Ivy gave her a thoughtful look, then shrugged, shook her head, and smiled. “All right, if it’s that important to you.” Ivy glanced at her watch. “There’s a three-hour time difference; we can make those calls as soon as people are up in L.A.”
“And do the same with anybody else you think I might be able to get information from,” I said.
“Maybe Buddy could help,” said Julia.
“Who’s Buddy?” I asked.
“My cousin,” said Julia. “He’s out there. He’s working for an agency. He knows as much as we do about what’s happened, and maybe he can help you find people who know more.”
“He and I dated,” said Ivy. “That’s how I met Julia. Buddy and I broke up after a while, but we stayed friends. Okay, we’ll phone Buddy, too. He knows lots of people out there.”
Julia went to a wall and took down a photograph that was hanging there. She brought it to me and pointed at a face. “There. That’s Buddy.”
I looked at the face. It was a typical Crandel face, smooth and well boned. Smiling Buddy was standing beside smiling Julia amid other smiling people who all looked Crandelish. I turned the photo over. It had been taken three years previously.

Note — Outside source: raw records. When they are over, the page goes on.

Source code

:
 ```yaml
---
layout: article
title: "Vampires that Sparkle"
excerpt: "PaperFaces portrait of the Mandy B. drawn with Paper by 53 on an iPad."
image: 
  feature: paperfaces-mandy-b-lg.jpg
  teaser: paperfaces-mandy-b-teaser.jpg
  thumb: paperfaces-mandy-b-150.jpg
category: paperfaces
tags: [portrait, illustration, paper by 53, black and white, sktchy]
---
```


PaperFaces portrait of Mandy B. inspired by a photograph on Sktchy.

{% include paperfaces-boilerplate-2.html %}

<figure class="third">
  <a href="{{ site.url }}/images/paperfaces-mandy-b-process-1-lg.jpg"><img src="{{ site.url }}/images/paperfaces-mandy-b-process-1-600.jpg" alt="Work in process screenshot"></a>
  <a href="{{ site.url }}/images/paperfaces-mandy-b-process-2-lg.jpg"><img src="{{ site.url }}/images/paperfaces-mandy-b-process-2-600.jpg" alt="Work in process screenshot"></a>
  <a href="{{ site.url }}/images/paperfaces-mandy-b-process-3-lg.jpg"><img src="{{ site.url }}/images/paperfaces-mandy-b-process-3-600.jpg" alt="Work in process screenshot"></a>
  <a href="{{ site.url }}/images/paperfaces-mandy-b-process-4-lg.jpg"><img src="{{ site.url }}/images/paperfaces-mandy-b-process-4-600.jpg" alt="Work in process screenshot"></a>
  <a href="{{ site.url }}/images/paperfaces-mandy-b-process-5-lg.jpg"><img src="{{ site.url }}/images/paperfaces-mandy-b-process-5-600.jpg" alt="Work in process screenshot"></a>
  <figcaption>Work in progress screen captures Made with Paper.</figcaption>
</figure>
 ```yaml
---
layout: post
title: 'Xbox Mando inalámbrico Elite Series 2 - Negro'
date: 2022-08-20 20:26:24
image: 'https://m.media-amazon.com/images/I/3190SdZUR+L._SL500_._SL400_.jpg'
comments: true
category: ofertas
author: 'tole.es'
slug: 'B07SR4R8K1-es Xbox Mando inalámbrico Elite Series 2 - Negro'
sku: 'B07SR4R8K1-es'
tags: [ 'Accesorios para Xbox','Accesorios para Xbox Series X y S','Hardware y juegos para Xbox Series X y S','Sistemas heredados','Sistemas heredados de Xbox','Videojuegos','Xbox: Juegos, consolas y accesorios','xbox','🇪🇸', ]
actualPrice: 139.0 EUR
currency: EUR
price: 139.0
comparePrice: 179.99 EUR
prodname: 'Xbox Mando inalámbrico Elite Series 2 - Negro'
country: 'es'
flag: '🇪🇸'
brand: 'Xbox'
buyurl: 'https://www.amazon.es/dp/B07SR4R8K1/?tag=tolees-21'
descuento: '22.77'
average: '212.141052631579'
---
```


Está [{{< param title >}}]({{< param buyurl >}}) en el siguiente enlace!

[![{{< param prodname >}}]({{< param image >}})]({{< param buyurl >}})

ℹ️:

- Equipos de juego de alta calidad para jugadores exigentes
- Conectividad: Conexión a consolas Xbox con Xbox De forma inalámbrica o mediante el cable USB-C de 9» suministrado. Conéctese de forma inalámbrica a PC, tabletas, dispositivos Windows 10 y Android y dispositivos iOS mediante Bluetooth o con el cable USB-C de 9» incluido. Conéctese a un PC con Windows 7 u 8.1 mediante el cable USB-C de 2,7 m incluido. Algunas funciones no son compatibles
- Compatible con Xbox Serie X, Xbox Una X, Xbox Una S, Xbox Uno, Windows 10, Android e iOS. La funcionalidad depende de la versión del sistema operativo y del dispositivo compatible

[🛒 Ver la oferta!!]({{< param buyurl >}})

“That’s my mom,” said Julia, pointing to a woman who looked like a slightly younger version of Betsy Crandel. “And that’s Aunt Anna, Buddy’s mom. Buddy and I were going out to Hollywood, and Mom wanted a last picture of the family all together. Every time all of us kids are together, she wants one of these pictures, just in case we’re never together again. She must have dozens of them stored away in boxes!”
“You leave your mom alone,” said Ivy with a smile. “Besides, someday one of these pictures really will be the last one when you’re all in the same place at the same time, and she’ll have a picture of the historic event.”
“Three years ago was the last time you were all together?” I asked.
Julia nodded. “The last time. We try to get together here every summer, but for the last couple of years somebody’s always been missing.” She pointed to young people in the photo. “My littlest brother is down in Washington sitting behind a desk in the Pentagon, and my sister, here, is in the Middle East now, working for the U.N. It’s hard to coordinate all our vacations.”
Julia put the photo back on its hook, and I finished my coffee and put my cup on the tray.
“Make your calls out to the Coast,” I said. “I’ll phone you about noon and get the names and addresses I need. And if I were you, I’d call Thornberry Security in Boston. Meanwhile, be careful.”
I went out into the bright September day, wishing my thoughts were half so crisp and clear.